Provided material:
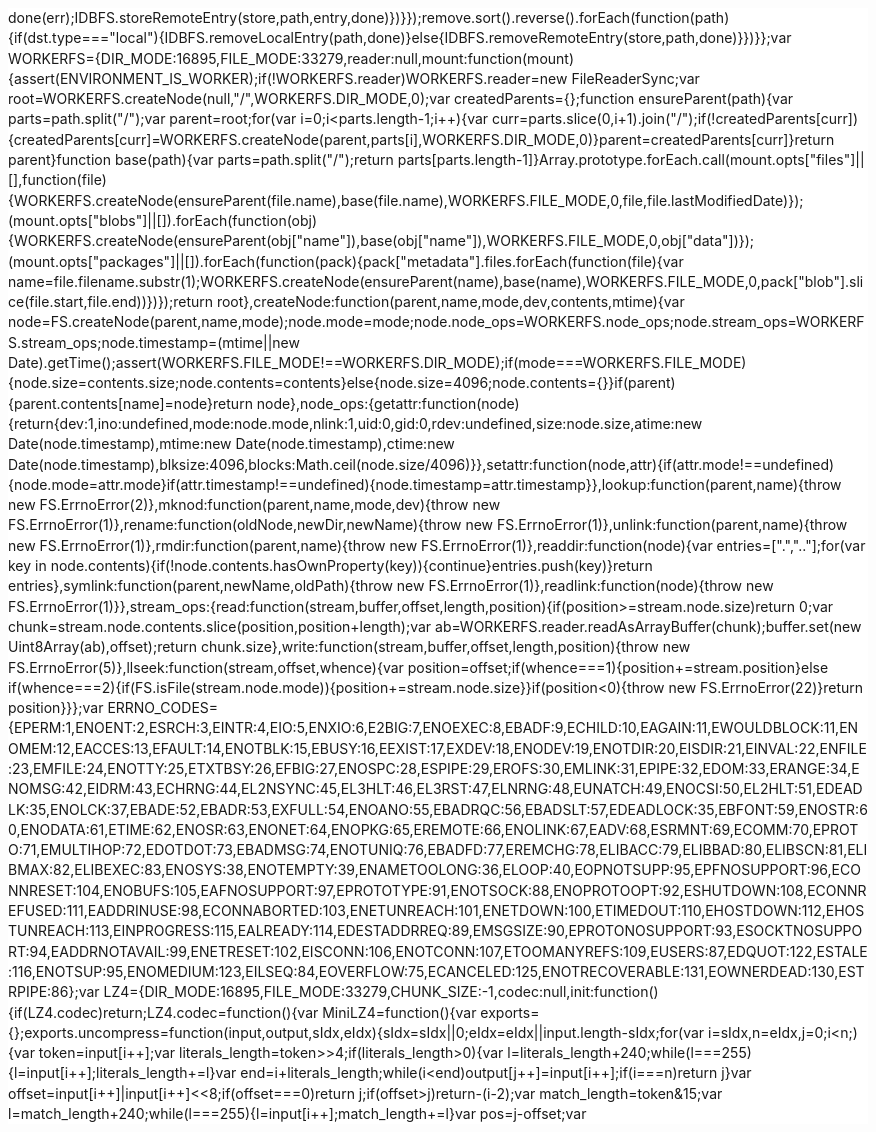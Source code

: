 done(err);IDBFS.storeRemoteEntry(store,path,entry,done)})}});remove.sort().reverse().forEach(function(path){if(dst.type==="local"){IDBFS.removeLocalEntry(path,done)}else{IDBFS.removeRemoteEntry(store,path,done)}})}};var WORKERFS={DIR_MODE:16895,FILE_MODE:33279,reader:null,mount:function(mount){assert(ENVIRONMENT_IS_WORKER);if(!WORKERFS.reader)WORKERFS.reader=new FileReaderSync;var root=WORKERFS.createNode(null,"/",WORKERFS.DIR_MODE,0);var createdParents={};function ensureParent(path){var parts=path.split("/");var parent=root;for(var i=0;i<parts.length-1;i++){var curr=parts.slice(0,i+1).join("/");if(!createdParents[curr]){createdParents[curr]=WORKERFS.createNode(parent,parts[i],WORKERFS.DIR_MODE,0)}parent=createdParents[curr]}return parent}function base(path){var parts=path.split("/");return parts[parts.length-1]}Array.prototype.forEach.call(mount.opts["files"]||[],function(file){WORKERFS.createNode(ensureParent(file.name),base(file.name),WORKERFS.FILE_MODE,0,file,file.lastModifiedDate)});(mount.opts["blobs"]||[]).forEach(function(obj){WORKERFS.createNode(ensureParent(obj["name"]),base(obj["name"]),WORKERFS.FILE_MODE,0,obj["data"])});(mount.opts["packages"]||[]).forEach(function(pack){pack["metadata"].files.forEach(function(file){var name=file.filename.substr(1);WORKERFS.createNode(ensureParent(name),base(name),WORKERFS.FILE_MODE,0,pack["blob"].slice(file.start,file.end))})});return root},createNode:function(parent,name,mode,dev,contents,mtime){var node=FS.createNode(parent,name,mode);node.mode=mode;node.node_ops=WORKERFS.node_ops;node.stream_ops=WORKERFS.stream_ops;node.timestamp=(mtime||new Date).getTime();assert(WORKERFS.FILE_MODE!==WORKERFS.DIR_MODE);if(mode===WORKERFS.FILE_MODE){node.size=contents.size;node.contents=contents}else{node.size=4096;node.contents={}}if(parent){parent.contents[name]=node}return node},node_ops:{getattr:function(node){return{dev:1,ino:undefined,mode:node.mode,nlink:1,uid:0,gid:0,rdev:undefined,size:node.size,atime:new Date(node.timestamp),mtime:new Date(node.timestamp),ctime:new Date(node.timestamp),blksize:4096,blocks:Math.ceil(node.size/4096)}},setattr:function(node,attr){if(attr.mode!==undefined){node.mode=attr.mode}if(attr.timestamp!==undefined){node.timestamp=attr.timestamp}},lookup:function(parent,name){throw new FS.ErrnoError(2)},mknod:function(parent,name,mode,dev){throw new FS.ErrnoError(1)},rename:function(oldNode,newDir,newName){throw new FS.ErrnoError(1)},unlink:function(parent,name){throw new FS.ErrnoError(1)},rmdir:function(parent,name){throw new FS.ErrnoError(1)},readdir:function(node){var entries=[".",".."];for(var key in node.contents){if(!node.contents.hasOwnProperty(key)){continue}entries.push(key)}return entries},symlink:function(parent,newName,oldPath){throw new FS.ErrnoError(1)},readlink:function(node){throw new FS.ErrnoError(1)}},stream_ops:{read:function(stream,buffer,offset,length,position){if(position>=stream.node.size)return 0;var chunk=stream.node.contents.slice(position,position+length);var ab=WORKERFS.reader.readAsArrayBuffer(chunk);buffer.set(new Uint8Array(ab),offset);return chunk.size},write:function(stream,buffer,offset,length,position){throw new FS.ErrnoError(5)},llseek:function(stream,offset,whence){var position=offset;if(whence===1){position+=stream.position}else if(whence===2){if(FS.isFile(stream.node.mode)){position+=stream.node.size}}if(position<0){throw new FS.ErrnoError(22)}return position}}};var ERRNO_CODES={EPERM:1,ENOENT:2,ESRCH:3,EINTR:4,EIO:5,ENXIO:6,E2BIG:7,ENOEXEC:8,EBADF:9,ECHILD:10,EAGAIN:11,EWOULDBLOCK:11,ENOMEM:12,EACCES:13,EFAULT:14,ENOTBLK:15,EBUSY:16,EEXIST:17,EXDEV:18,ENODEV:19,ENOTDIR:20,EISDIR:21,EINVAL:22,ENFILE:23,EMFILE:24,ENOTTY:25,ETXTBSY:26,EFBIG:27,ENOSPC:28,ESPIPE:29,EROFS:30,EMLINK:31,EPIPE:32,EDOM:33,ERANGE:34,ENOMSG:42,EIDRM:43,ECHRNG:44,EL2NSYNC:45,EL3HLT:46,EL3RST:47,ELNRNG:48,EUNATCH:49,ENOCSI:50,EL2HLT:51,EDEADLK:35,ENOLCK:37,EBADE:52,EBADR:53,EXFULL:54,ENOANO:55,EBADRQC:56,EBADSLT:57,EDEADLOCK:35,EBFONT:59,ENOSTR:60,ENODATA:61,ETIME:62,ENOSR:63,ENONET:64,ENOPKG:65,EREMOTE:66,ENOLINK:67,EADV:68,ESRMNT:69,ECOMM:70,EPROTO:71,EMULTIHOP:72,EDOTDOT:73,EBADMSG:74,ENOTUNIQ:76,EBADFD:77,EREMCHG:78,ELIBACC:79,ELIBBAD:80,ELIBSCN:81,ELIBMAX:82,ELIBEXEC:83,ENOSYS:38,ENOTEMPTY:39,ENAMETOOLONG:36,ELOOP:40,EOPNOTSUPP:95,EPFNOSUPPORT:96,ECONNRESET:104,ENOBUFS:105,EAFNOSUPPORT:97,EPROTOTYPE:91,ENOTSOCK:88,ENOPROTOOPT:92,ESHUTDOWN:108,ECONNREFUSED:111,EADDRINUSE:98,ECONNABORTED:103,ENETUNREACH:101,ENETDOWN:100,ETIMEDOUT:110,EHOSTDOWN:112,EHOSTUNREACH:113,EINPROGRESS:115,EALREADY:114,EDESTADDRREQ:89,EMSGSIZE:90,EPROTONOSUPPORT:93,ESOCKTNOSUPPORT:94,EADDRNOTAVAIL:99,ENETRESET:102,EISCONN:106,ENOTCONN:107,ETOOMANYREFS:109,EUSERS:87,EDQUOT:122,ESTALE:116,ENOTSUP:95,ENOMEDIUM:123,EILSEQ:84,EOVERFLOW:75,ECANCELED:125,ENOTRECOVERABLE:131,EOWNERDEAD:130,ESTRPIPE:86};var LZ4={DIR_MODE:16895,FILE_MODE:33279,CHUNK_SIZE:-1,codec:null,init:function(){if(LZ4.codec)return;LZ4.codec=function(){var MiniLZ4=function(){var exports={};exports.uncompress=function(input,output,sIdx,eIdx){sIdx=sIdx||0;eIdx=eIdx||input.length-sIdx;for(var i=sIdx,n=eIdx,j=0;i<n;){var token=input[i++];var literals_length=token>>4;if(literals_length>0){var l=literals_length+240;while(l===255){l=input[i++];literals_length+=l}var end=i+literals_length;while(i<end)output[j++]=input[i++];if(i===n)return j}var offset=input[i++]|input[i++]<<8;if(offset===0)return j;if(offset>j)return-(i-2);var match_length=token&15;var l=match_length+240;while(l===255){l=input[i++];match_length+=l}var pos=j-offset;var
...
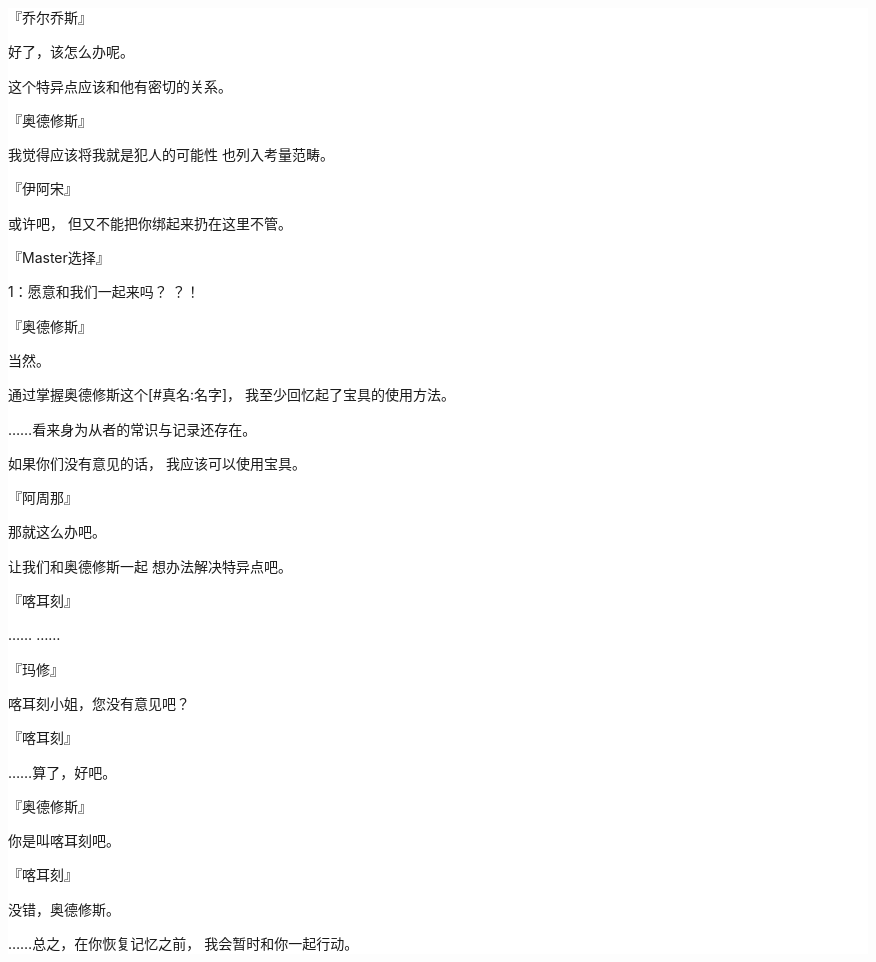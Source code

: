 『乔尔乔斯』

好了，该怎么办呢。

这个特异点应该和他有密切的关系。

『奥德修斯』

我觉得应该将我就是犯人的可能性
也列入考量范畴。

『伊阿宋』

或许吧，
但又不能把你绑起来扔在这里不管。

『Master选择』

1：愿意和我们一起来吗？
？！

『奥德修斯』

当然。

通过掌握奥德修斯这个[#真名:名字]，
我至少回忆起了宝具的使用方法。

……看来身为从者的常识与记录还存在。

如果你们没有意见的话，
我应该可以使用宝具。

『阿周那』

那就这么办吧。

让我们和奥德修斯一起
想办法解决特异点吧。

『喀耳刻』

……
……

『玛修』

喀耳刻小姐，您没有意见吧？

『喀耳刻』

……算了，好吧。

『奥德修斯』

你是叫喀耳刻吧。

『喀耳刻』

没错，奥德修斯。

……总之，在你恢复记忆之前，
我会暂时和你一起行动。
* * *
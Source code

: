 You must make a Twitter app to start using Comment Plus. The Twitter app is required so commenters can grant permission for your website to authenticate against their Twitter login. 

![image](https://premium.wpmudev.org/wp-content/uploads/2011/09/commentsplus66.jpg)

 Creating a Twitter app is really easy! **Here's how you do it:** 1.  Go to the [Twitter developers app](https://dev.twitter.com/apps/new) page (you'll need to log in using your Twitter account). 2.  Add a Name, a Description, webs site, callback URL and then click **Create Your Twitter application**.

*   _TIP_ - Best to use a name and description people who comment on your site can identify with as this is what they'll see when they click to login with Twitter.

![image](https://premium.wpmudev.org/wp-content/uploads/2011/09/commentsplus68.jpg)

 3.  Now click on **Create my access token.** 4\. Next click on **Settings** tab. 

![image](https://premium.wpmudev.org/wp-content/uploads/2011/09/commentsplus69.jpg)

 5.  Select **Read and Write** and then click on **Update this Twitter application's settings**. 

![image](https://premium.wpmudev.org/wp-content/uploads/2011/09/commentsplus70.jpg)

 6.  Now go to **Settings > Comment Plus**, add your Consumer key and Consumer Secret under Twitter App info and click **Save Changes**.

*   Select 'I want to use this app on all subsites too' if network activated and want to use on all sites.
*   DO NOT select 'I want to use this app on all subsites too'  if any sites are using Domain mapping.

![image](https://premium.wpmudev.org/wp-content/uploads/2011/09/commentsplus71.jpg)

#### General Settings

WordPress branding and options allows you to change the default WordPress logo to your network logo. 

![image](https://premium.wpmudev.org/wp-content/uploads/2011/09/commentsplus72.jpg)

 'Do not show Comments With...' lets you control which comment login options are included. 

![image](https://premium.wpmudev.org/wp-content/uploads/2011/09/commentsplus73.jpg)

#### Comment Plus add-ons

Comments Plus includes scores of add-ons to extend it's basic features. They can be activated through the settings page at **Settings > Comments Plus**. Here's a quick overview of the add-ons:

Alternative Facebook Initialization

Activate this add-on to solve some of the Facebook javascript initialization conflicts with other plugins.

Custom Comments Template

What is required:
Give the total number of lines in the entries that contain the word "activated", with no other words.

Answer box:
2